Biochemical Methods.

Tissues were homogenized in PBS containing 1% n-dodecyl-N,N-dimethylglycine (Empigen BB, Calbiochem-Novabiochem, San Diego), 5 mM EDTA, and protease inhibitors. Homogenized samples were solubilized for 30 min, pelleted, and then used for immunoprecipitation of K8/K18 (13). Precipitates were analyzed by (i) SDS/PAGE under reducing or nonreducing conditions, followed by Coomassie staining (14), (ii) SDS/PAGE followed by immunoblotting, or (iii) two-dimensional gels by using isoelectric focusing (horizontal direction) and SDS/PAGE (vertical direction) followed by immunoblotting (15).

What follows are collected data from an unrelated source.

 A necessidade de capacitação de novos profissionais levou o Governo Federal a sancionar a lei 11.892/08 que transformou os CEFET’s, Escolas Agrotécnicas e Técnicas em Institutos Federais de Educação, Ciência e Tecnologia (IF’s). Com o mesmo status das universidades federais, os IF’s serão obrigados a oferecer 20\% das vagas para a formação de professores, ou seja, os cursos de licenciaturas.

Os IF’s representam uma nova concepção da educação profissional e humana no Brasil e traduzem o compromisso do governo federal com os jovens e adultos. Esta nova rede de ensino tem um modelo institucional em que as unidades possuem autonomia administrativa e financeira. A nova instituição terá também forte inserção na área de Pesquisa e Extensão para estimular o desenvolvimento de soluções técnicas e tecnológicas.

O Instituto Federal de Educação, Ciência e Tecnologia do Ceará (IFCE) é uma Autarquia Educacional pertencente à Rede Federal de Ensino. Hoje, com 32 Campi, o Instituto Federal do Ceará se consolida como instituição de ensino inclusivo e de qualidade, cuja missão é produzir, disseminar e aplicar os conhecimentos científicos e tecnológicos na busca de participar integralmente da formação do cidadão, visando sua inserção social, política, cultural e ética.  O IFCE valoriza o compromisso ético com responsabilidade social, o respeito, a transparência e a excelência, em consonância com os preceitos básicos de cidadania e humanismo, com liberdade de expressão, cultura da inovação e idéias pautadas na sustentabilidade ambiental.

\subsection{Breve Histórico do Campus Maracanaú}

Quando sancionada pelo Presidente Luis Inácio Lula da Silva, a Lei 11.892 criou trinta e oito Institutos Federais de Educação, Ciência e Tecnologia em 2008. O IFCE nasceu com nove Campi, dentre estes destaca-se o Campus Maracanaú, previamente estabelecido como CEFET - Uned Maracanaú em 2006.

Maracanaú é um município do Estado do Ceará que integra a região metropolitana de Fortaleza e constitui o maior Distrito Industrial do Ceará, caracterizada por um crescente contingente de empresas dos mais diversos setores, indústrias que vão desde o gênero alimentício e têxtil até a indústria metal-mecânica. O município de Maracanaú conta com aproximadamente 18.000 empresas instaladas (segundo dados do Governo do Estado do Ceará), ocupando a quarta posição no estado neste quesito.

Mass Spectrometry Analysis.

Separated K8 and K18 bands were cut out from preparative gels, reduced with DTT, alkylated with iodoacetamide, and then digested with trypsin in 50 mM ammonium bicarbonate (pH 7.8) by using a standard in-gel-digestion procedure. Extracted K8 or K18 tryptic peptides were desalted by using a C18 ZipTip (Millipore, MA) then eluted with 50% acetonitrile/0.1% trifluoroacetic acid (TFA). A 1-μl aliquot of the eluant was mixed with equal volume of matrix solution (saturated α-cyano-4-hydroxycinnamic acid in 0.1% TFA-50% acetonitrile in water) and analyzed by a matrix-assisted laser desorption ionization time-of-flight mass spectrometer (Bruker Biflex III) equipped with a nitrogen 337-nm laser. The mass spectra were acquired in the reflectron mode. Internal mass calibration was performed with two trypsin autodigested fragments (842.5 and 2,211.1 Da). K8 tryptic peptides were also digested with CNBr and similarly analyzed.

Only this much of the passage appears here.